Après les parachutages et les livraisons d’armes, la France se prépare à bombarder les positions de l’Etat islamique. Les militaires en parlent peu, mais les contours des objectifs et de la coalition aérienne qui pourrait être mise sur pied se dessinent peu à peu.

Pour Patricia Adam, la présidente de la Commission de la défense et des forces armées à l’Assemblée nationale, la déstabilisation de l’Irak a des conséquences directes sur la France et l’Europe. Elle s'exprimait, ce lundi 8 septembre, à Bordeaux lors de l'ouverture des 12e universités d'été de la Défense.

« C'est de notre sécurité dont il s'agit, expliquait-elle, ce n'est pas uniquement de la sécurité des populations irakiennes, et nous savons que les ramifications de ces groupes terroristes ne s'arrêtent pas là, et l'on voit se développer des mouvements du même type dans d'autres régions du monde.
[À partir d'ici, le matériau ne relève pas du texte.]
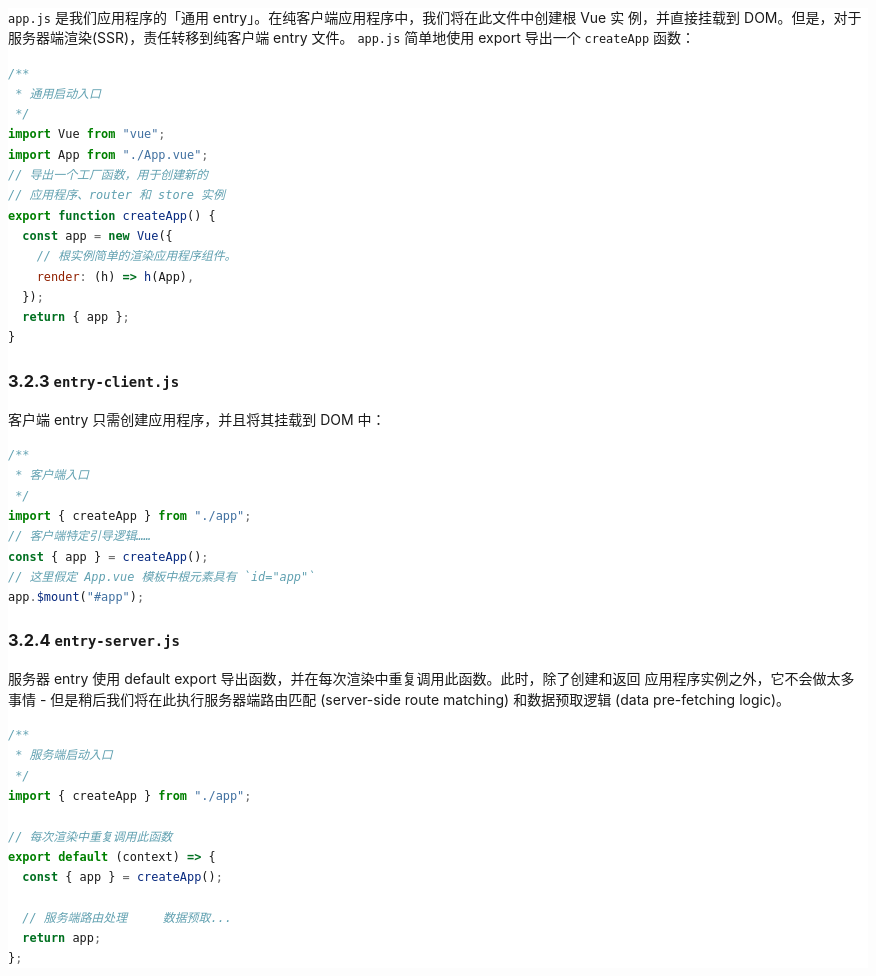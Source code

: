 `app.js` 是我们应用程序的「通用 entry」。在纯客户端应用程序中，我们将在此文件中创建根 Vue 实
例，并直接挂载到 DOM。但是，对于服务器端渲染(SSR)，责任转移到纯客户端 entry 文件。 `app.js`
简单地使用 export 导出一个 `createApp` 函数：

```js
/**
 * 通用启动入口
 */
import Vue from "vue";
import App from "./App.vue";
// 导出一个工厂函数，用于创建新的
// 应用程序、router 和 store 实例
export function createApp() {
  const app = new Vue({
    // 根实例简单的渲染应用程序组件。
    render: (h) => h(App),
  });
  return { app };
}
```

### 3.2.3 `entry-client.js`

客户端 entry 只需创建应用程序，并且将其挂载到 DOM 中：

```js
/**
 * 客户端入口
 */
import { createApp } from "./app";
// 客户端特定引导逻辑……
const { app } = createApp();
// 这里假定 App.vue 模板中根元素具有 `id="app"`
app.$mount("#app");
```

### 3.2.4 `entry-server.js`

服务器 entry 使用 default export 导出函数，并在每次渲染中重复调用此函数。此时，除了创建和返回
应用程序实例之外，它不会做太多事情 - 但是稍后我们将在此执行服务器端路由匹配 (server-side
route matching) 和数据预取逻辑 (data pre-fetching logic)。

```js
/**
 * 服务端启动入口
 */
import { createApp } from "./app";

// 每次渲染中重复调用此函数
export default (context) => {
  const { app } = createApp();

  // 服务端路由处理     数据预取...
  return app;
};
```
Il y a donc réellement urgence à intervenir, pour préserver les Etats, si les Etats explosent je suis particulièrement pessimiste pour l'avenir de notre monde. »

Réactivité

SI elles sont lancées, les frappes aériennes seront très certainement assez semblables à celles qui sont menées depuis le début de l’été par l’armée américaine, c'est-à-dire des frappes ciblées contre des positions de l’Etat islamique. Pour le chef d’état-major de l’armée de l’air française, le général Denis Mercier, comme à chaque fois, les aviateurs se conforment au « tempo » imposé par les décideurs politiques. En effet, François Hollande souhaite réunir le 15 septembre à Paris les pays qui pourraient prendre part aux opérations.
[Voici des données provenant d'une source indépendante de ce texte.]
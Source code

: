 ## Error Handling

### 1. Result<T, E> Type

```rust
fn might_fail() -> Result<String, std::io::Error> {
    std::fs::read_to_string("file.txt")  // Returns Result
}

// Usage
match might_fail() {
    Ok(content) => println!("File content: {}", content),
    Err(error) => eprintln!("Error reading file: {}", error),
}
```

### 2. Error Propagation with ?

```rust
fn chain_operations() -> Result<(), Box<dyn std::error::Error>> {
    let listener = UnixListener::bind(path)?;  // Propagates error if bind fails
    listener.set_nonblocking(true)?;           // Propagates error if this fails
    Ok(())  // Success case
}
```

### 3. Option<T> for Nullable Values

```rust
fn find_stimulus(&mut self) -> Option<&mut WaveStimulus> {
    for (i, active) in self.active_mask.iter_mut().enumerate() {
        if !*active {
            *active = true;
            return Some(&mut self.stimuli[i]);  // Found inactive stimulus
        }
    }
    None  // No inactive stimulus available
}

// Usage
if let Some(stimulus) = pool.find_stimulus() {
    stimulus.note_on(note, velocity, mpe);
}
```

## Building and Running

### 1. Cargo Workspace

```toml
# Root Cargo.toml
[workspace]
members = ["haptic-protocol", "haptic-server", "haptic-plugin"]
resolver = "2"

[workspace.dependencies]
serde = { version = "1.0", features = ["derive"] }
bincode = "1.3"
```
« Par le passé, on a été capable de réagir à des délais de quelques jours voire quelques heures, aux sollicitations du président de la République. L'an dernier, les pilotes étaient déjà dans leurs avions pour aller en Syrie. On a réagi en Libye face aux chars de Kadhafi qui allaient attaquer Benghazi ; au Mali, à des groupes islamistes qui menaçaient Bamako. Et bien sûr, ça ne pouvait pas attendre une semaine », explique le patron des forces aériennes françaises.

Comme en Libye, les pays occidentaux pourraient s'appuyer sur l'Otan pour mener des opérations en Irak : « L'Alliance atlantique est une organisation qui sait monter des coalitions militaires de circonstance si nécessaire, assure le général français Jean-Paul Paloméros, en charge du commandement allié pour la transformation de l’Otan à Norfolk. On se souvient qu'en Libye, plusieurs pays du Golfe étaient engagés. En revanche, l'Alliance n'intervient que si les dirigeants des 28 pays qui la composent le décident. Mais l'essence de l'Otan, c'est avant tout de préserver la paix en Europe et la défense collective de ses membres ! »
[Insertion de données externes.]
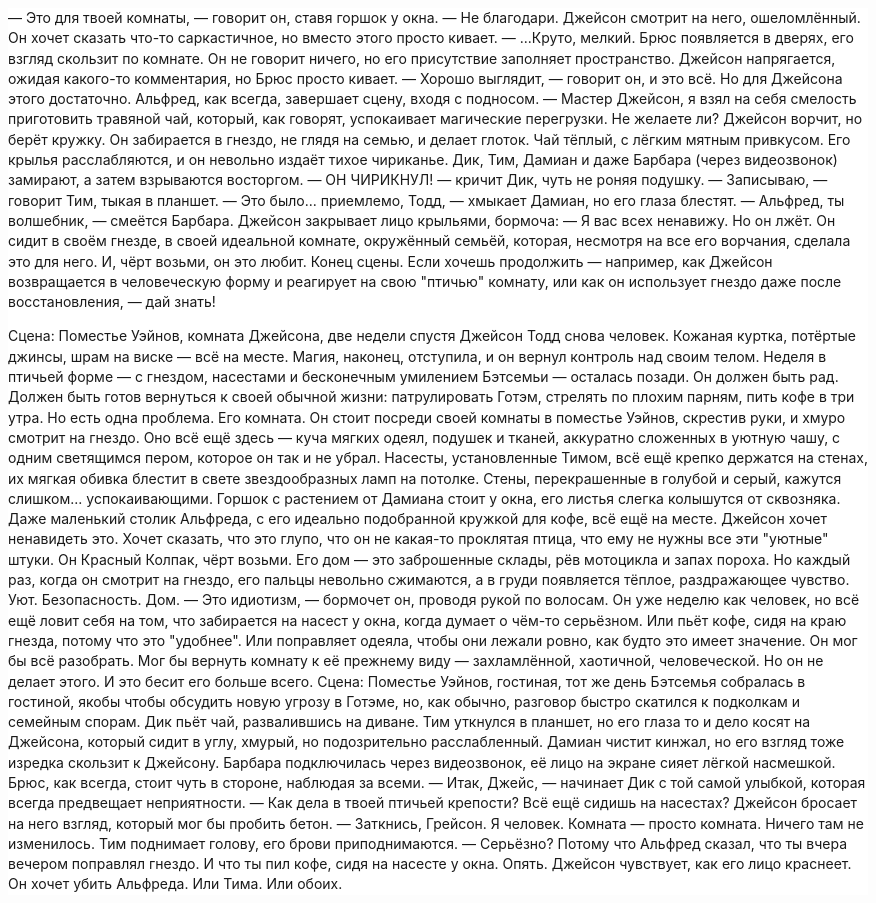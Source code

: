 — Это для твоей комнаты, — говорит он, ставя горшок у окна. — Не благодари.
Джейсон смотрит на него, ошеломлённый. Он хочет сказать что-то саркастичное, но вместо этого просто кивает.
— ...Круто, мелкий.
Брюс появляется в дверях, его взгляд скользит по комнате. Он не говорит ничего, но его присутствие заполняет пространство. Джейсон напрягается, ожидая какого-то комментария, но Брюс просто кивает.
— Хорошо выглядит, — говорит он, и это всё. Но для Джейсона этого достаточно.
Альфред, как всегда, завершает сцену, входя с подносом.
— Мастер Джейсон, я взял на себя смелость приготовить травяной чай, который, как говорят, успокаивает магические перегрузки. Не желаете ли?
Джейсон ворчит, но берёт кружку. Он забирается в гнездо, не глядя на семью, и делает глоток. Чай тёплый, с лёгким мятным привкусом. Его крылья расслабляются, и он невольно издаёт тихое чириканье.
Дик, Тим, Дамиан и даже Барбара (через видеозвонок) замирают, а затем взрываются восторгом.
— ОН ЧИРИКНУЛ! — кричит Дик, чуть не роняя подушку.
— Записываю, — говорит Тим, тыкая в планшет.
— Это было... приемлемо, Тодд, — хмыкает Дамиан, но его глаза блестят.
— Альфред, ты волшебник, — смеётся Барбара.
Джейсон закрывает лицо крыльями, бормоча:
— Я вас всех ненавижу.
Но он лжёт. Он сидит в своём гнезде, в своей идеальной комнате, окружённый семьёй, которая, несмотря на все его ворчания, сделала это для него. И, чёрт возьми, он это любит.
Конец сцены.
Если хочешь продолжить — например, как Джейсон возвращается в человеческую форму и реагирует на свою "птичью" комнату, или как он использует гнездо даже после восстановления, — дай знать!

Сцена: Поместье Уэйнов, комната Джейсона, две недели спустя
Джейсон Тодд снова человек. Кожаная куртка, потёртые джинсы, шрам на виске — всё на месте. Магия, наконец, отступила, и он вернул контроль над своим телом. Неделя в птичьей форме — с гнездом, насестами и бесконечным умилением Бэтсемьи — осталась позади. Он должен быть рад. Должен быть готов вернуться к своей обычной жизни: патрулировать Готэм, стрелять по плохим парням, пить кофе в три утра. Но есть одна проблема. Его комната.
Он стоит посреди своей комнаты в поместье Уэйнов, скрестив руки, и хмуро смотрит на гнездо. Оно всё ещё здесь — куча мягких одеял, подушек и тканей, аккуратно сложенных в уютную чашу, с одним светящимся пером, которое он так и не убрал. Насесты, установленные Тимом, всё ещё крепко держатся на стенах, их мягкая обивка блестит в свете звездообразных ламп на потолке. Стены, перекрашенные в голубой и серый, кажутся слишком... успокаивающими. Горшок с растением от Дамиана стоит у окна, его листья слегка колышутся от сквозняка. Даже маленький столик Альфреда, с его идеально подобранной кружкой для кофе, всё ещё на месте.
Джейсон хочет ненавидеть это. Хочет сказать, что это глупо, что он не какая-то проклятая птица, что ему не нужны все эти "уютные" штуки. Он Красный Колпак, чёрт возьми. Его дом — это заброшенные склады, рёв мотоцикла и запах пороха. Но каждый раз, когда он смотрит на гнездо, его пальцы невольно сжимаются, а в груди появляется тёплое, раздражающее чувство. Уют. Безопасность. Дом.
— Это идиотизм, — бормочет он, проводя рукой по волосам. Он уже неделю как человек, но всё ещё ловит себя на том, что забирается на насест у окна, когда думает о чём-то серьёзном. Или пьёт кофе, сидя на краю гнезда, потому что это "удобнее". Или поправляет одеяла, чтобы они лежали ровно, как будто это имеет значение.
Он мог бы всё разобрать. Мог бы вернуть комнату к её прежнему виду — захламлённой, хаотичной, человеческой. Но он не делает этого. И это бесит его больше всего.
Сцена: Поместье Уэйнов, гостиная, тот же день
Бэтсемья собралась в гостиной, якобы чтобы обсудить новую угрозу в Готэме, но, как обычно, разговор быстро скатился к подколкам и семейным спорам. Дик пьёт чай, развалившись на диване. Тим уткнулся в планшет, но его глаза то и дело косят на Джейсона, который сидит в углу, хмурый, но подозрительно расслабленный. Дамиан чистит кинжал, но его взгляд тоже изредка скользит к Джейсону. Барбара подключилась через видеозвонок, её лицо на экране сияет лёгкой насмешкой. Брюс, как всегда, стоит чуть в стороне, наблюдая за всеми.
— Итак, Джейс, — начинает Дик с той самой улыбкой, которая всегда предвещает неприятности. — Как дела в твоей птичьей крепости? Всё ещё сидишь на насестах?
Джейсон бросает на него взгляд, который мог бы пробить бетон.
— Заткнись, Грейсон. Я человек. Комната — просто комната. Ничего там не изменилось.
Тим поднимает голову, его брови приподнимаются.
— Серьёзно? Потому что Альфред сказал, что ты вчера вечером поправлял гнездо. И что ты пил кофе, сидя на насесте у окна. Опять.
Джейсон чувствует, как его лицо краснеет. Он хочет убить Альфреда. Или Тима. Или обоих.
Les pays du Golfe amenés à intervenir

Les pays arabes qui le souhaitent seront associés à ces frappes, comme l’explique le géographe et diplomate Michel Foucher qui intervient régulièrement à l’école militaire à Paris : « Il est souhaitable que les Emiriens qui ont su intervenir à Tripoli en Libye puissent intervenir avec des moyens militaires. La Jordanie, pour sa part, fait partie de facto de cette coalition dans la mesure où elle a été clairement désignée comme cible et où elle est menacée. Enfin nous avons absolument besoin des Saoudiens, dans la mesure où il y a des relations familiales et tribales dans toute la région de Mésopotamie et là les Saoudiens ont enfin compris le risque mortel que l'EI faisait peser sur eux. »

En tout cas, les frappes aériennes devront se faire avec discernement et ne constitueront pas le seul levier pour mettre à mal l'Etat islamique car ce qu'on appelle la coalition sunnite irakienne revêt de nombreux aspects. « Il ne faut pas réduire la coalition sunnite en Irak à la seule catégorie de "mouvement terroriste", on y trouve d'anciens officiers de l'armée de Saddam Hussein, des tribus, des baasistes, tout cela explique la vitesse de propagation de gens qui ont des comptes à régler avec le régime sectaire de Damas et le régime sectaire de Bagdad », poursuit Michel Foucher.

Moyens d'Etat

« C'est une structure qui dispose maintenant de moyens d'Etat [avec] au minimum un budget de 2 milliards de dollars, et par conséquent il y a un risque que ça fasse des émules. On le voit déjà avec cette dénomination de « califat » dans le nord du Nigeria et dans le nord du Cameroun et ça, ça affecterait directement nos intérêts. Il faut donc clairement donner un coup d'arrêt », assure Michel Foucher.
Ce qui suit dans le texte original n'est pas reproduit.